Reg Pickett

Personal information
- Full name: Reginald Arthur Pickett
- Date of birth: 6 January 1927
- Place of birth: Bareilly, British India
- Date of death: 4 November 2012 (aged 85)
- Place of death: Rowlands Castle, England
- Position: Wing half

Senior career*
- Years: Team / Apps / (Gls)
- 1949–57: Portsmouth / 123 / (3)
- 1957–63: Ipswich Town / 140 / (3)
- 1963–64: Stevenage Town
- Total:  / 263 / (6)

= Reg Pickett =

English footballer

Reginald Arthur Pickett (6 January 1927 – 4 November 2012) was an English professional footballer. During his career he made over 100 appearances for both Portsmouth and Ipswich Town in a professional career that spanned from 1949 to 1963.
Pickett had been playing non-league football with Weybridge prior to joining Portsmouth. He was a member of Portsmouth's Football League championship winning sides in the late 1940s. In 1957 he signed for Ipswich for £5,000 by Sir Alf Ramsey and was made captain.
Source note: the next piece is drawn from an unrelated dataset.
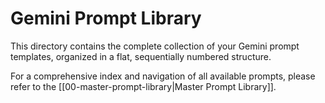 # Gemini Prompt Library

This directory contains the complete collection of your Gemini prompt templates, organized in a flat, sequentially numbered structure.

For a comprehensive index and navigation of all available prompts, please refer to the [[00-master-prompt-library|Master Prompt Library]].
He went on to make 148 appearances for the Suffolk club, scoring four times.
Born in Bareilly in India, Pickett appeared in 26 games in the 1960/61 campaign in which Ipswich won the Second Division but on only three occasions the following year when Town won the Football League championship for the only time in their history.
He then joined Stevenage in June 1963, featuring regularly during the 1963/64 season before leaving the club shortly after the start of the 1964/65 campaign.
He died in a nursing home in Rowlands Castle, Hampshire, on 4 November 2012, aged 85. He is the first Indian-origin player to feature in a European continental club competition.